She answered gently, “I will, Robert. You know I love

you, although sometimes I wonder why … And, Robert, write to

your children. You know you’re not being fair to them. If you

don’t want them to know where you are, send the letters to me and

I’ll send them from New York. But, please, write them before you

lose them. Goodbye, caro, ti voglio bene.” With those words “Goodbye,

darling, I want you very much” she hung up softly.

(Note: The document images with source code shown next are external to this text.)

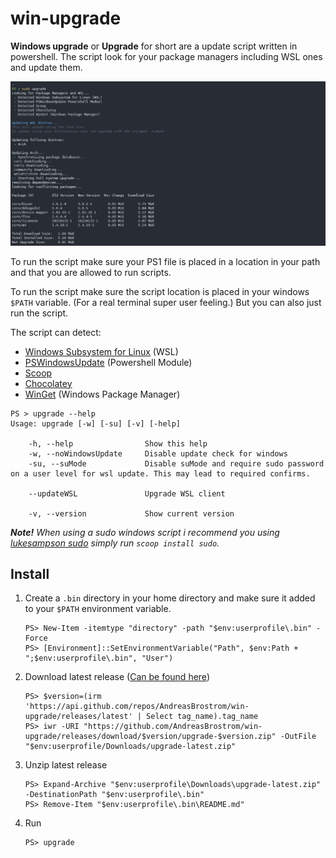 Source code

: # win-upgrade
**Windows upgrade** or **Upgrade** for short are a update script written in powershell. The script look for your package managers including WSL ones and update them.

![](https://github.com/AndreasBrostrom/win-upgrade/blob/main/resources/demo.png)

To run the script make sure your PS1 file is placed in a location in your path and that you are allowed to run scripts. 

To run the script make sure the script location is placed in your windows `$PATH` variable. (For a real terminal super user feeling.) But you can also just run the script.

The script can detect:
 - [Windows Subsystem for Linux](https://docs.microsoft.com/en-us/windows/wsl/install) (WSL)
 - [PSWindowsUpdate](https://www.powershellgallery.com/packages/PSWindowsUpdate) (Powershell Module)
 - [Scoop](https://scoop.sh/)
 - [Chocolatey](https://chocolatey.org/)
 - [WinGet](https://docs.microsoft.com/en-us/windows/package-manager/winget/) (Windows Package Manager)

```pwsh
PS > upgrade --help     
Usage: upgrade [-w] [-su] [-v] [-help]

    -h, --help                Show this help
    -w, --noWindowsUpdate     Disable update check for windows
    -su, --suMode             Disable suMode and require sudo password on a user level for wsl update. This may lead to required confirms.

    --updateWSL               Upgrade WSL client

    -v, --version             Show current version

```

***Note!** When using a sudo windows script i recommend you using [lukesampson sudo](https://github.com/lukesampson/psutils/blob/master/sudo.ps1) simply run `scoop install sudo`.*

## Install

1. Create a `.bin` directory in your home directory and make sure it added to your `$PATH` environment variable.
   ```pwsh
   PS> New-Item -itemtype "directory" -path "$env:userprofile\.bin" -Force
   PS> [Environment]::SetEnvironmentVariable("Path", $env:Path + ";$env:userprofile\.bin", "User")
   ```
2. Download latest release ([Can be found here](https://github.com/AndreasBrostrom/win-upgrade/releases/latest))
   ```
   PS> $version=(irm 'https://api.github.com/repos/AndreasBrostrom/win-upgrade/releases/latest' | Select tag_name).tag_name
   PS> iwr -URI "https://github.com/AndreasBrostrom/win-upgrade/releases/download/$version/upgrade-$version.zip" -OutFile "$env:userprofile/Downloads/upgrade-latest.zip"
   ```
3. Unzip latest release
   ```pwsh
   PS> Expand-Archive "$env:userprofile\Downloads\upgrade-latest.zip" -DestinationPath "$env:userprofile\.bin"
   PS> Remove-Item "$env:userprofile\.bin\README.md"
   ```
4. Run
   ```pwsh
   PS> upgrade
   ```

I sat back and thought about my children, yearning for

them for the first time in weeks. My oldest, Robin, had

everything going for her. She was twenty-three years old,

exceptionally pretty with jet-black hair and blue eyes, very

bright and gentle and ladylike in her manner. She had started

medical school in July at New York University and was looking

forward to a career in pediatrics. My second child, Andrew, was

twenty-one and was a business major at the University of

Pennsylvania. He hoped to attend Wharton School of Business

there when he graduated next year. Andrew was tall, blonde and

extremely studious and mature in his manner. We always joked

that he was grown up at age ten. Sometimes when I was around

him, I felt like he was my father and that I had to worry about

misbehaving in his presence. I was proud of his no-nonsense

demeanor. He seemed to me to be what I really wanted to be. My

youngest, Gary, was a gregarious, popular, good-looking boy who

was a male version of Robin in looks. Gary was nineteen and

starting his second semester at Hofstra University in Hempstead,

Long Island. Although he was on the short side, he was muscular

and highly athletic. At present, in his sophomore year, he

played on the varsity baseball squad and ran the mile in track.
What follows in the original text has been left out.